Abstract

In contrast to agricultural settings, the process of urbanization in the pastoral regions of China are largely driven by long-term influences of ecological conservation and the provision of social services. Consequently, many of the herders who have migrated into nearby secondary urban centers depend on resources from pastoral regions to support their livelihoods, forming complex patterns of rural–urban linkages. While current literature has discussed the processes of herder out-migration and their implications on rural and urban livelihood development, few studies have examined the linkages between the herders living in the pastoral regions and those who have out-migrated to urban regions and their importance in rural livelihood transformation. Based on past studies, we argue that, in a changing pastoral social–ecological system, herders living in both rural and urban regions depend on each other to support their livelihoods through three types of mobility: (1) livestock mobility, (2) herder mobility, and (3) resource mobility. However, what innovative institutions in rangeland resource management and herder economic cooperation can do to help maintain these three types of mobility to sustain rural livelihood development, becomes a critical challenge.

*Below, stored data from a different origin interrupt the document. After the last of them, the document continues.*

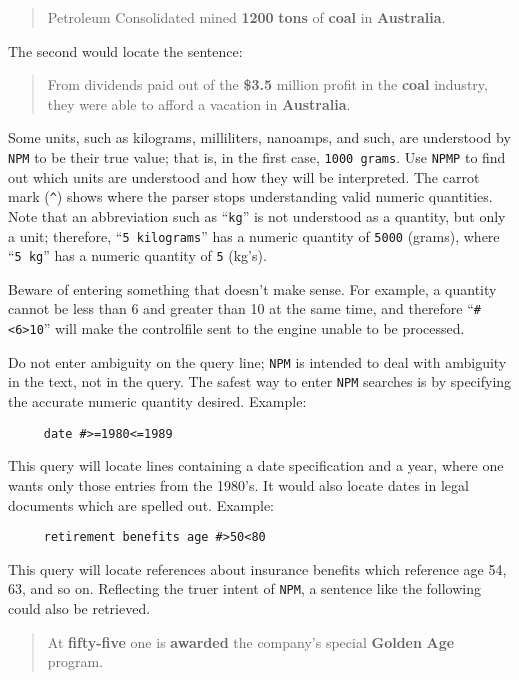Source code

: \begin{quote}
     Petroleum Consolidated mined {\bf 1200} {\bf tons} of {\bf coal}
     in {\bf Australia}.
\end{quote}

The second would locate the sentence:

\begin{quote}

     From dividends paid out of the {\bf \$}{\bf 3.5} million profit in the
     {\bf coal} industry, they were able to afford a vacation in {\bf Australia}.

\end{quote}

     Some units, such as kilograms, milliliters, nanoamps, and such, are
understood by \verb`NPM` to be their true value; that is, in the first case,
\verb`1000 grams`.  Use \verb`NPMP` to find out which units are understood and
how they will be interpreted.  The carrot mark (\verb`^`) shows where the parser
stops understanding valid numeric quantities.  Note that an abbreviation such
as ``\verb`kg`'' is not understood as a quantity, but only a unit; therefore,
``\verb`5 kilograms`'' has a numeric quantity of \verb`5000` (grams), where
``\verb`5 kg`'' has a numeric quantity of \verb`5` (kg's).

     Beware of entering something that doesn't make sense.  For example, a
quantity cannot be less than 6 and greater than 10 at the same time, and
therefore ``\verb`#<6>10`'' will make the controlfile sent to the engine unable to be
processed.

     Do not enter ambiguity on the query line; \verb`NPM` is intended to deal with
ambiguity in the text, not in the query.  The safest way to enter \verb`NPM` searches
is by specifying the accurate numeric quantity desired.  Example:
\begin{verbatim}
     date #>=1980<=1989
\end{verbatim}
This query will locate lines containing a date specification and a year, where
one wants only those entries from the 1980's.  It would also locate dates in legal
documents which are spelled out.  Example:
\begin{verbatim}
     retirement benefits age #>50<80
\end{verbatim}
This query will locate references about insurance benefits which reference
age 54, 63, and so on.  Reflecting the truer intent of \verb`NPM`, a sentence like
the following could also be retrieved.

\begin{quote}
     At {\bf fifty-five} one is {\bf awarded} the company's special
     {\bf Golden} {\bf Age} program.
\end{quote}


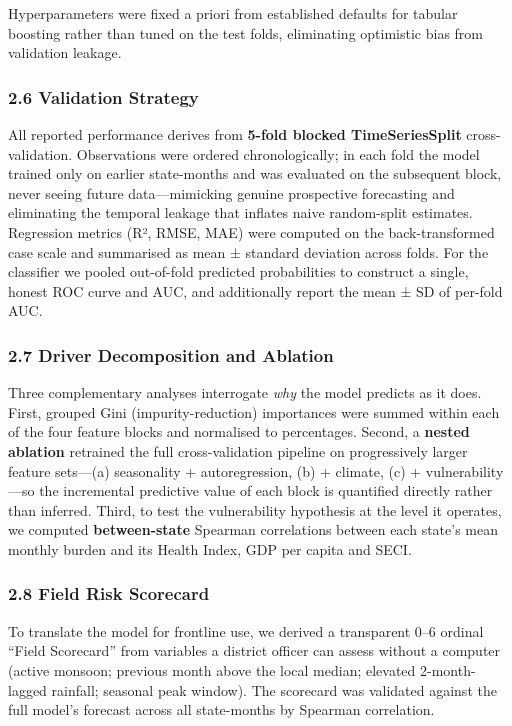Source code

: \documentclass[
  10pt,
  twocolumn]{article}
\begin{document}
Hyperparameters were fixed a priori from established defaults for
tabular boosting rather than tuned on the test folds, eliminating
optimistic bias from validation leakage.

\subsubsection{2.6 Validation Strategy}\label{validation-strategy}

All reported performance derives from \textbf{5-fold blocked
TimeSeriesSplit} cross-validation. Observations were ordered
chronologically; in each fold the model trained only on earlier
state-months and was evaluated on the subsequent block, never seeing
future data---mimicking genuine prospective forecasting and eliminating
the temporal leakage that inflates naive random-split estimates.
Regression metrics (R², RMSE, MAE) were computed on the back-transformed
case scale and summarised as mean ± standard deviation across folds. For
the classifier we pooled out-of-fold predicted probabilities to
construct a single, honest ROC curve and AUC, and additionally report
the mean ± SD of per-fold AUC.

\subsubsection{2.7 Driver Decomposition and
Ablation}\label{driver-decomposition-and-ablation}

Three complementary analyses interrogate \emph{why} the model predicts
as it does. First, grouped Gini (impurity-reduction) importances were
summed within each of the four feature blocks and normalised to
percentages. Second, a \textbf{nested ablation} retrained the full
cross-validation pipeline on progressively larger feature sets---(a)
seasonality + autoregression, (b) + climate, (c) + vulnerability---so
the incremental predictive value of each block is quantified directly
rather than inferred. Third, to test the vulnerability hypothesis at the
level it operates, we computed \textbf{between-state} Spearman
correlations between each state's mean monthly burden and its Health
Index, GDP per capita and SECI.

\subsubsection{2.8 Field Risk Scorecard}\label{field-risk-scorecard}

To translate the model for frontline use, we derived a transparent 0--6
ordinal ``Field Scorecard'' from variables a district officer can assess
without a computer (active monsoon; previous month above the local
median; elevated 2-month-lagged rainfall; seasonal peak window). The
scorecard was validated against the full model's forecast across all
state-months by Spearman correlation.
\end{document}
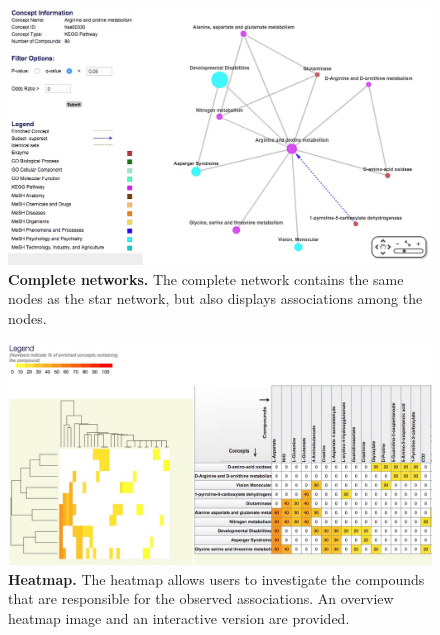 \newpage

\begin{figure}[ht!]
\centering
\includegraphics[width=1\textwidth]{chap3figs/figure3_7.jpg}
\caption[Complete networks.]
{
\textbf{Complete networks.} The complete network contains the same nodes as the star network, but also displays associations among the nodes.
}
\label{chap3:fig:7}
\end{figure}

\newpage

\begin{figure}[ht!]
\centering
\includegraphics[width=1\textwidth]{chap3figs/figure3_8.jpg}
\caption[Heatmap.]
{
\textbf{Heatmap.} The heatmap allows users to investigate the compounds that are responsible for the observed associations. An overview heatmap image and an interactive version are provided.
}
\label{chap3:fig:8}
\end{figure}

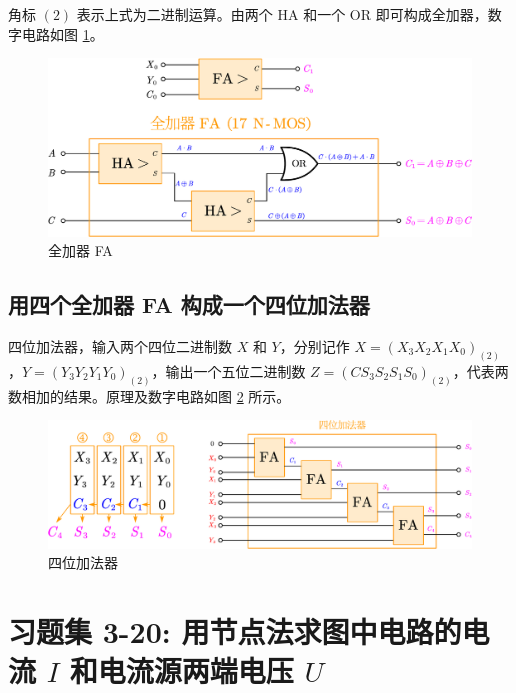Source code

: \documentclass[UTF8]{report}
\theoremstyle{MyLineTheoremStyle} %
\theoremstyle{MyBlockTheoremStyle} %
\theoremstyle{MySubsubsectionStyle} %
\begin{document}
角标 $(2)$ 表示上式为二进制运算。由两个 HA 和一个 OR 即可构成全加器，数字电路如图 \ref{全加器 FA}。

\begin{figure}[H]\centering
\includegraphics[width=0.65\columnwidth]{assets/5/全加器.pdf}
\caption{ 全加器 FA}\label{全加器 FA}
\end{figure}



\subsection{用四个全加器 FA 构成一个四位加法器}

四位加法器，输入两个四位二进制数 $X$ 和 $Y$，分别记作 $ X= (X_3 X_2 X_1 X_0)_{(2)}$，$ Y=  (Y_3 Y_2 Y_1 Y_0)_{(2)}$，输出一个五位二进制数 $Z = (C S_3 S_2 S_1 S_0)_{(2)}$，代表两数相加的结果。原理及数字电路如图 \ref{四位加法器} 所示。

\begin{figure}[H]\centering
\includegraphics[width=0.9\columnwidth]{assets/5/四位加法器.pdf}
\caption{ 四位加法器}\label{四位加法器}
\end{figure}


\section{习题集 3-20: 用节点法求图中电路的电流 $I$ 和电流源两端电压 $U$}
\end{document}
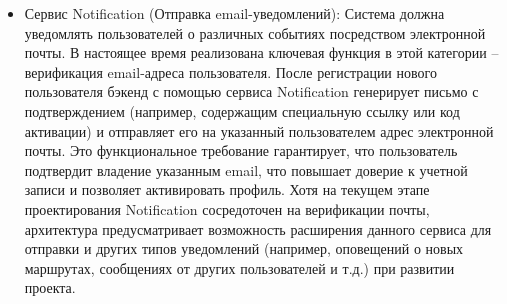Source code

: \begin{itemize}
    \item Сервис Notification (Отправка email-уведомлений): Система должна уведомлять пользователей о различных событиях посредством электронной почты. В настоящее время реализована ключевая функция в этой категории – верификация email-адреса пользователя. После регистрации нового пользователя бэкенд с помощью сервиса Notification генерирует письмо с подтверждением (например, содержащим специальную ссылку или код активации) и отправляет его на указанный пользователем адрес электронной почты. Это функциональное требование гарантирует, что пользователь подтвердит владение указанным email, что повышает доверие к учетной записи и позволяет активировать профиль. Хотя на текущем этапе проектирования Notification сосредоточен на верификации почты, архитектура предусматривает возможность расширения данного сервиса для отправки и других типов уведомлений (например, оповещений о новых маршрутах, сообщениях от других пользователей и т.д.) при развитии проекта.
\end{itemize}

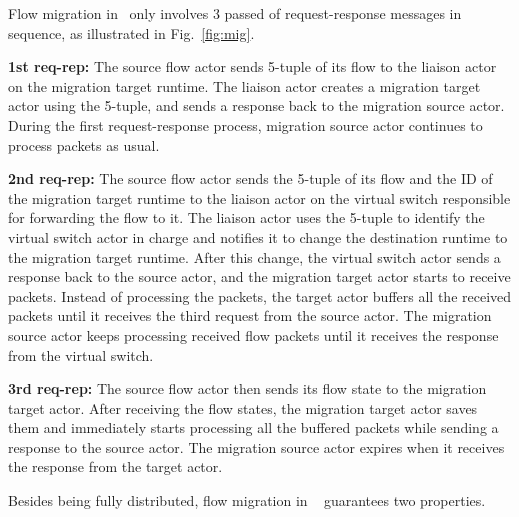 Flow migration in \nfactor~only involves 3 passed of request-response messages in sequence, as illustrated in Fig.~\ref{fig:mig}.



\textbf{1st req-rep:} The source flow actor sends 5-tuple of its flow to the liaison actor on the migration target runtime. The liaison actor creates a migration target actor using the 5-tuple, and sends a response back to the migration source actor. During the first request-response process, migration source actor continues to process packets as usual.

\textbf{2nd req-rep:} The source flow actor sends the 5-tuple of its flow and the ID of the migration target runtime to the liaison actor on the virtual switch responsible for forwarding the flow to it. The liaison actor uses the 5-tuple to identify the virtual switch actor in charge and notifies it to change the destination runtime to the migration target runtime. After this change, the virtual switch actor sends a response back to the source actor, and the migration target actor starts to receive packets. Instead of processing the packets, the target actor buffers all the received packets until it receives the third request from the source actor. The migration source actor keeps processing received flow packets until it receives the response from the virtual switch.

\textbf{3rd req-rep:} The source flow actor then sends its flow state to the migration target actor. After receiving the flow states, the migration target actor saves them and immediately starts processing all the buffered packets while sending a response to the source actor. The migration source actor expires when it receives the response from the target actor.


Besides being fully distributed, flow migration in \nfactor~ guarantees two properties. %

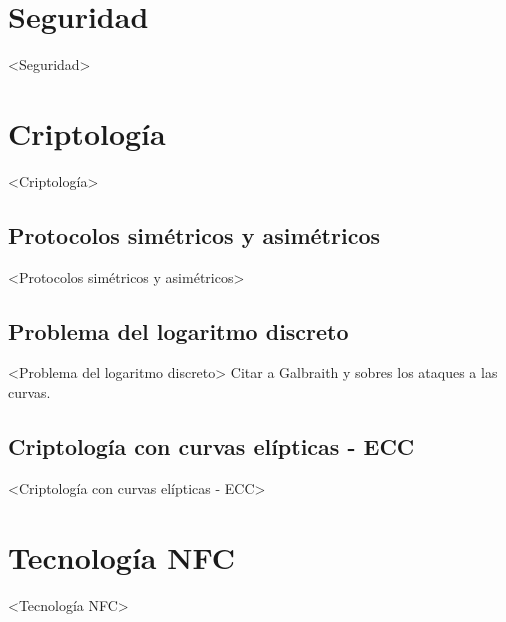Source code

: \documentclass[../PFC.tex]{subfiles}
\begin{document}
\section{Seguridad}
\label{Seguridad}

<Seguridad>

\section{Criptología}
\label{Criptología}

<Criptología>

\subsection{Protocolos simétricos y asimétricos}
\label{Protocolos simétricos y asimétricos}

<Protocolos simétricos y asimétricos>

\subsection{Problema del logaritmo discreto}
\label{Problema del logaritmo discreto}

<Problema del logaritmo discreto>
Citar a Galbraith y sobres los ataques a las curvas.

\subsection{Criptología con curvas elípticas - ECC}
\label{Criptología con curvas elípticas - ECC}

<Criptología con curvas elípticas - ECC>

\section{Tecnología NFC}
\label{Tecnología NFC}

<Tecnología NFC>
\end{document}
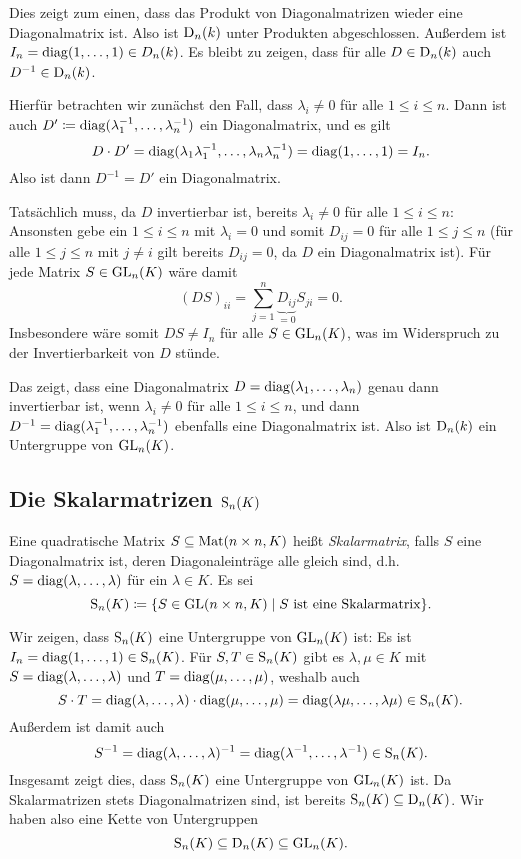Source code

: Dies zeigt zum einen, dass das Produkt von Diagonalmatrizen wieder eine Diagonalmatrix ist. Also ist $\mathrm{D}_n(k)$ unter Produkten abgeschlossen. Außerdem ist $I_n = \mathrm{diag}(1, \dotsc, 1) \in D_n(k)$. Es bleibt zu zeigen, dass für alle $D \in \mathrm{D}_n(k)$ auch $D^{-1} \in \mathrm{D}_n(k)$.

Hierfür betrachten wir zunächst den Fall, dass $\lambda_i \neq 0$ für alle $1 \leq i \leq n$. Dann ist auch $D' \coloneqq \mathrm{diag}(\lambda_1^{-1}, \dotsc, \lambda_n^{-1})$ ein Diagonalmatrix, und es gilt
\[
 D \cdot D'
 = \mathrm{diag}(\lambda_1 \lambda_1^{-1}, \dotsc, \lambda_n \lambda_n^{-1})
 = \mathrm{diag}(1, \dotsc, 1)
 = I_n.
\]
Also ist dann $D^{-1} = D'$ ein Diagonalmatrix.

Tatsächlich muss, da $D$ invertierbar ist, bereits $\lambda_i \neq 0$ für alle $1 \leq i \leq n$: Ansonsten gebe ein $1 \leq i \leq n$ mit $\lambda_i = 0$ und somit $D_{ij} = 0$ für alle $1 \leq j \leq n$ (für alle $1 \leq j \leq n$ mit $j \neq i$ gilt bereits $D_{ij} = 0$, da $D$ ein Diagonalmatrix ist). Für jede Matrix $S \in \mathrm{GL}_n(K)$ wäre damit
\[
 (DS)_{ii}
 = \sum_{j=1}^n \underbrace{D_{ij}}_{=0} S_{ji}
 = 0.
\]
Insbesondere wäre somit $DS \neq I_n$ für alle $S \in \mathrm{GL}_n(K)$, was im Widerspruch zu der Invertierbarkeit von $D$ stünde.

Das zeigt, dass eine Diagonalmatrix $D = \mathrm{diag}(\lambda_1, \dotsc, \lambda_n)$ genau dann invertierbar ist, wenn $\lambda_i \neq 0$ für alle $1 \leq i \leq n$, und dann $D^{-1} = \mathrm{diag}(\lambda_1^{-1}, \dotsc, \lambda_n^{-1})$ ebenfalls eine Diagonalmatrix ist. Also ist $\mathrm{D}_n(k)$ ein Untergruppe von $\mathrm{GL}_n(K)$.


\subsection{Die Skalarmatrizen \texorpdfstring{$\mathrm{S}_n(K)$}{Sn(K)}}
\begin{defi}
 Eine quadratische Matrix $S \subseteq \mathrm{Mat}(n \times n, K)$ heißt \emph{Skalarmatrix}, falls $S$ eine Diagonalmatrix ist, deren Diagonaleinträge alle gleich sind, d.h.\ $S = \mathrm{diag}(\lambda, \dotsc, \lambda)$ für ein $\lambda \in K$. Es sei
 \[
  \mathrm{S}_n(K) \coloneqq \{S \in \mathrm{GL}(n \times n, K) \mid \text{$S$ ist eine Skalarmatrix}\}.
 \]
\end{defi}
Wir zeigen, dass $\mathrm{S}_n(K)$ eine Untergruppe von $\mathrm{GL}_n(K)$ ist: Es ist $I_n = \mathrm{diag}(1, \dotsc, 1) \in \mathrm{S}_n(K)$. Für $S, T \in \mathrm{S}_n(K)$ gibt es $\lambda, \mu \in K$ mit $S = \mathrm{diag}(\lambda, \dotsc, \lambda)$ und $T = \mathrm{diag}(\mu, \dotsc, \mu)$, weshalb auch
\[
 S \cdot T
 = \mathrm{diag}(\lambda, \dotsc, \lambda) \cdot \mathrm{diag}(\mu, \dotsc, \mu)
 = \mathrm{diag}(\lambda \mu, \dotsc, \lambda \mu) \in \mathrm{S}_n(K).
\]
Außerdem ist damit auch
\[
 S^{-1}
 = \mathrm{diag}(\lambda, \dotsc, \lambda)^{-1}
 = \mathrm{diag}(\lambda^{-1}, \dotsc, \lambda^{-1}) \in \mathrm{S}_n(K).
\]
Insgesamt zeigt dies, dass $\mathrm{S}_n(K)$ eine Untergruppe von $\mathrm{GL}_n(K)$ ist. Da Skalarmatrizen stets Diagonalmatrizen sind, ist bereits $\mathrm{S}_n(K) \subseteq \mathrm{D}_n(K)$. Wir haben also eine Kette von Untergruppen
\[
 \mathrm{S}_n(K) \subseteq \mathrm{D}_n(K) \subseteq \mathrm{GL}_n(K).
\]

Innovative community cooperative institutions developed by pastoral communities from the Tibetan Plateau and Inner Mongolia may be able to offer new perspective and insight on how to better maintain rural–urban linkages in the processes of urbanization in pastoral regions. In this current study will present the two cases of innovative institutions and the roles they play in facilitating the three types of mobility to address livelihood challenges. While current studies recommend an increase of government subsidies, provision of vocational training, and social insurance that help herders better adapt to urban livelihood, we argue that rangeland management and community economic cooperation in innovative institutions are needed to facilitate the mobility of livestock, resources, and the herder population, and maybe only then the livelihood challenges that migrated herders are facing will be addressed effectively.

Highlights

  • Rangelands cover 400 million ha, accounting for 41.7% of China’s total territory, among which 3/4 of the rangelands are distributed mainly in China’s west regions (MOA, 2014)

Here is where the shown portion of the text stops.